Peter Bosz kijkt tevreden terug op afgelopen zondag. In speelronde 33 gebeurde eigenlijk waar niemand meer rekening mee hield: Feyenoord verloor en Ajax won, waardoor de Amsterdammers nog mogen hopen op een eventuele titel. Ook al is deze kans klein. “Het werd natuurlijk een zondag die de meeste mensen zich anders hadden voorgesteld. Zij zouden kampioen worden, maar dat gebeurde uiteindelijk niet. Wij moesten winnen van Go Ahead om de tweede plaats veilig te stellen. Dat is wat we gedaan hebben, maar gaandeweg de wedstrijd kregen we door wat er in Rotterdam gebeurde. Het was voor ons een aangename verrassing”, laat de hoofdtrainer aan Ajax TV weten.

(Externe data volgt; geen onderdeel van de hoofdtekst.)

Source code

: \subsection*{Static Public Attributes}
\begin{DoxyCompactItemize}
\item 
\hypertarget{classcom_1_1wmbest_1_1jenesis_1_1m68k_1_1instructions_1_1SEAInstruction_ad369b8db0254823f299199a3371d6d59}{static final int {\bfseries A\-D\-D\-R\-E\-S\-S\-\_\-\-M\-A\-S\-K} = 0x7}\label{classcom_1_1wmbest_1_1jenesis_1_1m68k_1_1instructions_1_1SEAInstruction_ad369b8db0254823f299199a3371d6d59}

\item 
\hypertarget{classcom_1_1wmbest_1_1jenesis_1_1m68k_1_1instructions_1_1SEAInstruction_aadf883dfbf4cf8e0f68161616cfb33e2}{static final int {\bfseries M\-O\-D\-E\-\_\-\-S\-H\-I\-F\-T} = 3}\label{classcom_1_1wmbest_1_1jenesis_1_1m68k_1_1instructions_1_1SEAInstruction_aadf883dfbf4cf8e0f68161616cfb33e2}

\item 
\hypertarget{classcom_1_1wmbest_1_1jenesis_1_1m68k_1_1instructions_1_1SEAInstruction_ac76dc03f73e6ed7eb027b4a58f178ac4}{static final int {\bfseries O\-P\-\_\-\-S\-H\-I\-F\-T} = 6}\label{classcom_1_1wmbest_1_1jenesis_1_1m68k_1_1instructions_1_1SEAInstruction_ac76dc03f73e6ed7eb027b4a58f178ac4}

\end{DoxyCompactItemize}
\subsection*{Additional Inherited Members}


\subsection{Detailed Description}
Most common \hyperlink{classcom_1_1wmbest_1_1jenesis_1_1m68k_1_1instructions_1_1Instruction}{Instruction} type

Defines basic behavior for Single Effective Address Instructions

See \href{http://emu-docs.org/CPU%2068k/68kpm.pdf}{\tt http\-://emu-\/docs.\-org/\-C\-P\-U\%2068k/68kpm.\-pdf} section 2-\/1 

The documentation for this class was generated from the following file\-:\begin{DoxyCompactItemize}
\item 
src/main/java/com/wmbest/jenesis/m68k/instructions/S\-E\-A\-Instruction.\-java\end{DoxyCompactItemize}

Zondag kregen veel spelers rust, waardoor er een aantal talenten in de basis konden starten. Toch speelden er ook een aantal wat meer ‘ervaren’ spelers mee, zoals Davy Klaassen, Jairo Riedewald, Nick Viergever, Joël Veltman en Kasper Dolberg. “Ik vond dat we ook wat meer ervaring in het elftal moesten hebben. Om de jonge jongens te kunnen begeleiden. Daarom wilde ik dat Davy ging spelen en in de rust hebben we hem gewisseld. Dat waren we van te voren al van plan, zoals we dat ook met Kasper hebben gedaan.”

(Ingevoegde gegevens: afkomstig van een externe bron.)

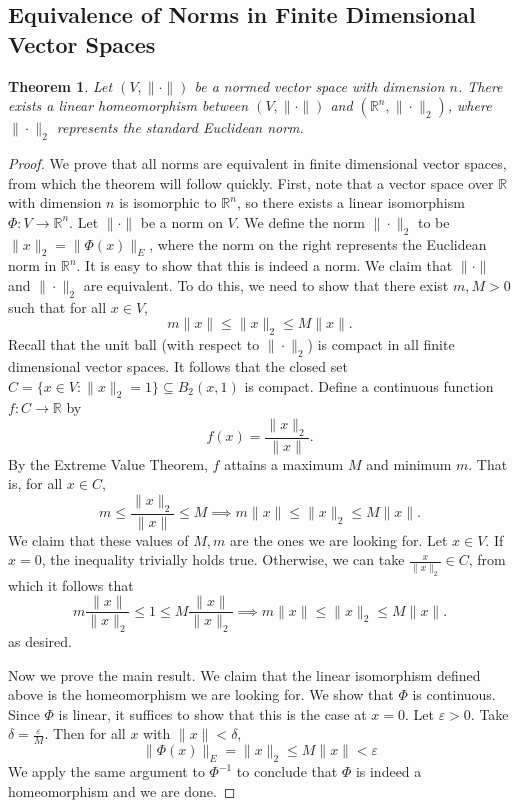 \documentclass{article}
\theoremstyle{plain} %
\newtheorem{thm}{Theorem}
\numberwithin{thm}{section} %
\theoremstyle{definition}
\begin{document}
    \subsection{Equivalence of Norms in Finite Dimensional Vector Spaces}
    \begin{thm}
        Let \((V, \|\cdot\|)\) be a normed vector space with dimension \(n\). There exists a linear homeomorphism between \((V, \|\cdot \|)\) and \((\mathbb{R}^n, \|\cdot\| _2)\), where \(\|\cdot\| _2\) represents the standard Euclidean norm.
    \end{thm}
    \begin{proof}
        We prove that all norms are equivalent in finite dimensional vector spaces, from which the theorem will follow quickly. First, note that a vector space over \(\mathbb{R}\) with dimension \(n\) is isomorphic to \(\mathbb{R}^n\), so there exists a linear isomorphism \(\Phi : V \to \mathbb{R}^n\). Let \(\|\cdot\|\) be a norm on \(V\). We define the norm \(\|\cdot\| _2\) to be \(\|x\| _2 = \|\Phi (x)\| _E\), where the norm on the right represents the Euclidean norm in \(\mathbb{R}^n\). It is easy to show that this is indeed a norm. We claim that \(\|\cdot \|\) and \(\|\cdot \| _2\) are equivalent. To do this, we need to show that there exist \(m,M > 0\) such that for all \(x \in V\),
        \[
            m\|x\| \leq \|x\| _2 \leq M \|x\|.
        \]
        Recall that the unit ball (with respect to \(\|\cdot\| _2\)) is compact in all finite dimensional vector spaces. It follows that the closed set \(C = \{ x \in V : \|x\| _2 = 1 \} \subseteq B_2(x,1)\) is compact. Define a continuous function \(f: C \to \mathbb{R}\) by
        \[
            f(x) = \frac{\|x\| _2}{\|x\|}.
        \]
        By the Extreme Value Theorem, \(f\) attains a maximum \(M\) and minimum \(m\). That is, for all \(x \in C\),
        \[
            m \leq \frac{\|x\| _2}{\|x\|} \leq M \implies m \|x\| \leq \|x\| _2 \leq M \|x\|.
        \]
        We claim that these values of \(M,m\) are the ones we are looking for. Let \(x \in V\). If \(x = 0\), the inequality trivially holds true. Otherwise, we can take \(\frac{x}{\|x\| _2} \in C\), from which it follows that
        \[
            m \frac{\|x\|}{\|x\| _2} \leq 1 \leq M \frac{\|x\|}{\|x\| _2} \implies m \|x\| \leq \|x\| _2 \leq M \|x\|.
        \]
        as desired.

        Now we prove the main result. We claim that the linear isomorphism defined above is the homeomorphism we are looking for. We show that \(\Phi\) is continuous. Since \(\Phi\) is linear, it suffices to show that this is the case at \(x = 0\). Let \(\varepsilon > 0\). Take \(\delta = \frac{\varepsilon}{M}\). Then for all \(x\) with \(\|x\| < \delta\),
        \[
            \|\Phi (x)\| _E = \|x\| _2 \leq M \|x\| < \varepsilon
        \]
        We apply the same argument to \(\Phi ^{-1}\) to conclude that \(\Phi\) is indeed a homeomorphism and we are done.
    \end{proof}
\end{document}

Over de wedstrijd zelf was Bosz eigenlijk minder tevreden: “Ik vond niet dat we een goede wedstrijd speelden. We hebben gedaan wat we moesten doen, maar ik denk dat we beter kunnen voetballen dan we gistermiddag hebben gedaan. Ik vond het tempo op een gegeven te laag worden, waardoor Go Ahead op de been kon blijven. We hadden meer moeten en kunnen scoren. Je zult in een hoger tempo moeten spelen, omdat ze kapot te spelen. Dat hebben we bij vlagen wel gedaan, maar bij vlagen ook niet. Ik zie wel steeds vaker aan het team dat ze door willen gaan met scoren en niet tevreden zijn met maar een doelpunt, bijvoorbeeld. Ze voelen steeds beter aan wanneer ze door kunnen drukken.”